Return of the bedbugs
Virtually gone for generations, the bloodsucking pests have made a comeback
Chicago? Bedbug Capitol of the U.S.? Really? OMG! We were just there!
I had just accompanied my wife on a business trip to the Windy City in October, but only later, back home in San Diego, did I read the headline: Chicago Again Ranked as Top US City for Bedbugs. For the third year running! Our hotel room was clean and seemed quite posh, but I’m told that doesn’t matter; bedbugs are equal opportunity pests, striking both squalid and swanky places.
And not only hotel rooms, bedbugs can hide out and proliferate just about anywhere. They may have been hanging out in any of the taxis, rideshares, or buses we took. They may have been on any of the airplanes, too. So now I’m freaking out, certain that every latest itch is proof that we picked up a crew of these bloodsucking hitchhikers and now our whole apartment is infested with bedbugs!

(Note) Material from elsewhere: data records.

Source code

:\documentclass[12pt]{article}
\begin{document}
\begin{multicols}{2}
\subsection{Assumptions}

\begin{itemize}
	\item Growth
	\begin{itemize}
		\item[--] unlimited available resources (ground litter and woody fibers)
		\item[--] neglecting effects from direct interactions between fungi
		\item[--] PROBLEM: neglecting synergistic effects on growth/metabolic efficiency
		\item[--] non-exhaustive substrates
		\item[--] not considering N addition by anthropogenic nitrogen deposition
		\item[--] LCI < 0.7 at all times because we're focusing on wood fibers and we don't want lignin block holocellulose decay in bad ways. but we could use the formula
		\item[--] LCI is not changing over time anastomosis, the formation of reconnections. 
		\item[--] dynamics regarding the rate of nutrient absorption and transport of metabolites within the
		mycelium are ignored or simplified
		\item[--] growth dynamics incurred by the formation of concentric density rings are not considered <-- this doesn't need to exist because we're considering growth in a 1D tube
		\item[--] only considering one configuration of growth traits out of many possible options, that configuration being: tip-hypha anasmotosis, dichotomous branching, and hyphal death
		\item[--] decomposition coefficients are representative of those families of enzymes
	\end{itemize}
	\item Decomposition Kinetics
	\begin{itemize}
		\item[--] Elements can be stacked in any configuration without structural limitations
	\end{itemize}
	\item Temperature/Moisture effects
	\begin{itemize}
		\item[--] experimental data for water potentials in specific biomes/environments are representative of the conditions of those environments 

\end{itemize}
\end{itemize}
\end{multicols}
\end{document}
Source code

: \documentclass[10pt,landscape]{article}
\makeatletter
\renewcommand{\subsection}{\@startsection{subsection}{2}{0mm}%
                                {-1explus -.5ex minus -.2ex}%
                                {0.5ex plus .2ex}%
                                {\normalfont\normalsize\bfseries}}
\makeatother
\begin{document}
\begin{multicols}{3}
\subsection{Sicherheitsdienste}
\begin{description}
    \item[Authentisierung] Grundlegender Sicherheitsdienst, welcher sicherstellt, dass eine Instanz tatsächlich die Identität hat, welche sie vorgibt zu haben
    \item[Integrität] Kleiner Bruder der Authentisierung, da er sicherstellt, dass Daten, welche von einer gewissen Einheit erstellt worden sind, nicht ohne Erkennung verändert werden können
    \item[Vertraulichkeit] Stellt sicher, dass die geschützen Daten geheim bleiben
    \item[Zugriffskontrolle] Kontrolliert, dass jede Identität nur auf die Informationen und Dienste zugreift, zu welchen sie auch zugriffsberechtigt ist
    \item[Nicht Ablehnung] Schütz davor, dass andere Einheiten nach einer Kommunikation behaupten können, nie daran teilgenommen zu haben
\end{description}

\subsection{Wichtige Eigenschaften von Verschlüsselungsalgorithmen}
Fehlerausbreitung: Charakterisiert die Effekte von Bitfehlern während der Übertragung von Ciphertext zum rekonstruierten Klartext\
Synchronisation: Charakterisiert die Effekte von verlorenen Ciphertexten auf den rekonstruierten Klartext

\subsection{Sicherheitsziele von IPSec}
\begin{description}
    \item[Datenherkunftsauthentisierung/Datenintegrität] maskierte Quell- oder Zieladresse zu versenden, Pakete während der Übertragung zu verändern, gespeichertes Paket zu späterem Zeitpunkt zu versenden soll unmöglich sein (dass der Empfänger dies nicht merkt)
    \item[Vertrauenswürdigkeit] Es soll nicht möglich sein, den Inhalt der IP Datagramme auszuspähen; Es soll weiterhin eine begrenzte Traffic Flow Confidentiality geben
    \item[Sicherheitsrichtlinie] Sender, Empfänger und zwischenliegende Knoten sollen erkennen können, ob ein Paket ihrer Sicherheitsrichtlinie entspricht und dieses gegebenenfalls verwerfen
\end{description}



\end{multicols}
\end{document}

But that’s just me freaking out.
There are two species of insects known as bedbugs: Cimex lectularius and its tropical cousin Cimex hemipterus. Both species feast on humans and only on humans, although there are other species in the Cimicidae family that feed on other creatures, mostly bats and birds. Bedbugs won’t bother your dog or cat. They are only interested in you. They are small, brown, nocturnal, and, like mosquitoes and ticks, suck blood. Unlike those other biting pests, bedbugs do not pass on diseases to their hosts. You may itch, but you won’t get sick. Besides Chicago, New York, Philadelphia, Los Angeles and Cleveland ranked among the worst infested U.S. cities.
Bedbugs have great survival strategies, as most pests do. They can live for months without a meal, allowing them great flexibility as they hitchhike around or wait in a cabin or timeshare for their next victims to stop in. A female can lay from one to five eggs in a day, or about 500 in her lifetime. They come out at night, while you’re sleeping, and their feasts are rendered painless by an anesthetic in their bites. Their bites also contain an anticoagulant, which can cause a small rash in a few days.1 Curiously, not everyone gets a rash from a bite, leaving the possibility that a few folks may have bedbugs in their homes and not know it.